» WHAT IS BEING ASKED
Go through the following data and transcribe exactly the stretch of lines from the one holding "Source code" to the one holding "Prefix--symbol concatenation &", both included.
:::
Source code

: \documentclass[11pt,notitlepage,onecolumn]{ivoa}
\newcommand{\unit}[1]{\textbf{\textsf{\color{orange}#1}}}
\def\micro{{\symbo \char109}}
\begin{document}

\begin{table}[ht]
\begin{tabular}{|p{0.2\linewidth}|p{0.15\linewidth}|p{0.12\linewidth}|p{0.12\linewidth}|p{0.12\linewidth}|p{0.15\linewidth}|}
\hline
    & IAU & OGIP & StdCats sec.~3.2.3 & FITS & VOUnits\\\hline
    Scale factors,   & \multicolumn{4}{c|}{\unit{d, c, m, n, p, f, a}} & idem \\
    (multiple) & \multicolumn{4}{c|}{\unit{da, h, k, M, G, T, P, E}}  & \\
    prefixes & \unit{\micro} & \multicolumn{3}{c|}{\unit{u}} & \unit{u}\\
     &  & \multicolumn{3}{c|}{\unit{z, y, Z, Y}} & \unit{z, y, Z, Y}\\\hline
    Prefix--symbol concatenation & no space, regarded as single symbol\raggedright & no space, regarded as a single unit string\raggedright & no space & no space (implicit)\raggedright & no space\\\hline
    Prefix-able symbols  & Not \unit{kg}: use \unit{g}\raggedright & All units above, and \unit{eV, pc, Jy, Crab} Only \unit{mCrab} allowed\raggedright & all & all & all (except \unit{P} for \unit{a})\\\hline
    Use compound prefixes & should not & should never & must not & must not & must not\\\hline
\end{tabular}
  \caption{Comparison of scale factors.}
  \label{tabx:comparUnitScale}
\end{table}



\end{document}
:::
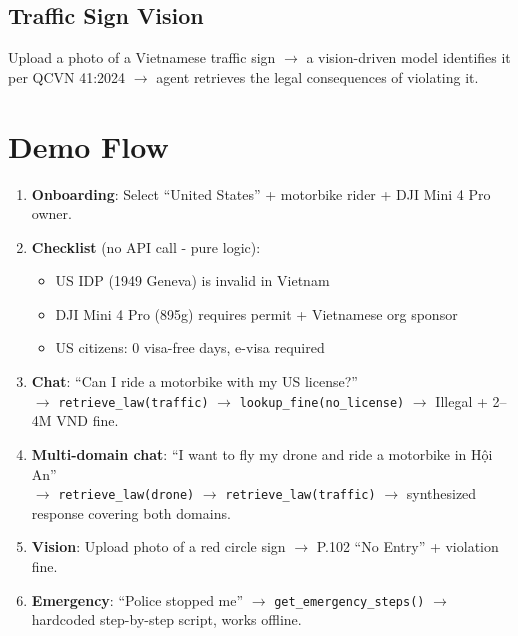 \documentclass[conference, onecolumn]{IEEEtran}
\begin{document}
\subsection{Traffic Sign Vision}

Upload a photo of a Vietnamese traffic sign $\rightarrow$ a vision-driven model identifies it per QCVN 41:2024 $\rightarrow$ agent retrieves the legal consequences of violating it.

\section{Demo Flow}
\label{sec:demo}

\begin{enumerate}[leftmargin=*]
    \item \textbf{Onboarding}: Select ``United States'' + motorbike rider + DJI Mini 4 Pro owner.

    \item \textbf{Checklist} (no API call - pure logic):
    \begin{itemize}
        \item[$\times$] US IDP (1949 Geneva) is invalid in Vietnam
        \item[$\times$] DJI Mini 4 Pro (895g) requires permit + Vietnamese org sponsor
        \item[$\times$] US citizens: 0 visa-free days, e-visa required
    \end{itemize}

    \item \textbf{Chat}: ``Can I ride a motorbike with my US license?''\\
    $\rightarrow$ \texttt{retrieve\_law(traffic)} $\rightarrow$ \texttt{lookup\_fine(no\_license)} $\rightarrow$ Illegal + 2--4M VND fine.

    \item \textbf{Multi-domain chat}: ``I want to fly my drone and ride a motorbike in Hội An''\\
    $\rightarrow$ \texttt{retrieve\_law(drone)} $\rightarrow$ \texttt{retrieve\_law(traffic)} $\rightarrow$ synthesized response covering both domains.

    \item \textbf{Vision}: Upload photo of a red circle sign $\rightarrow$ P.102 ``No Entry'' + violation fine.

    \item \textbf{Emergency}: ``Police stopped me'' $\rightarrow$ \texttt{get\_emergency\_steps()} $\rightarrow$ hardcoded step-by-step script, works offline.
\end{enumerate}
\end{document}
:::
» RESPONSE TO THIS EXERCISE
Source code

: \documentclass[11pt,notitlepage,onecolumn]{ivoa}
\newcommand{\unit}[1]{\textbf{\textsf{\color{orange}#1}}}
\def\micro{{\symbo \char109}}
\begin{document}

\begin{table}[ht]
\begin{tabular}{|p{0.2\linewidth}|p{0.15\linewidth}|p{0.12\linewidth}|p{0.12\linewidth}|p{0.12\linewidth}|p{0.15\linewidth}|}
\hline
    & IAU & OGIP & StdCats sec.~3.2.3 & FITS & VOUnits\\\hline
    Scale factors,   & \multicolumn{4}{c|}{\unit{d, c, m, n, p, f, a}} & idem \\
    (multiple) & \multicolumn{4}{c|}{\unit{da, h, k, M, G, T, P, E}}  & \\
    prefixes & \unit{\micro} & \multicolumn{3}{c|}{\unit{u}} & \unit{u}\\
     &  & \multicolumn{3}{c|}{\unit{z, y, Z, Y}} & \unit{z, y, Z, Y}\\\hline
    Prefix--symbol concatenation & no space, regarded as single symbol\raggedright & no space, regarded as a single unit string\raggedright & no space & no space (implicit)\raggedright & no space\\\hline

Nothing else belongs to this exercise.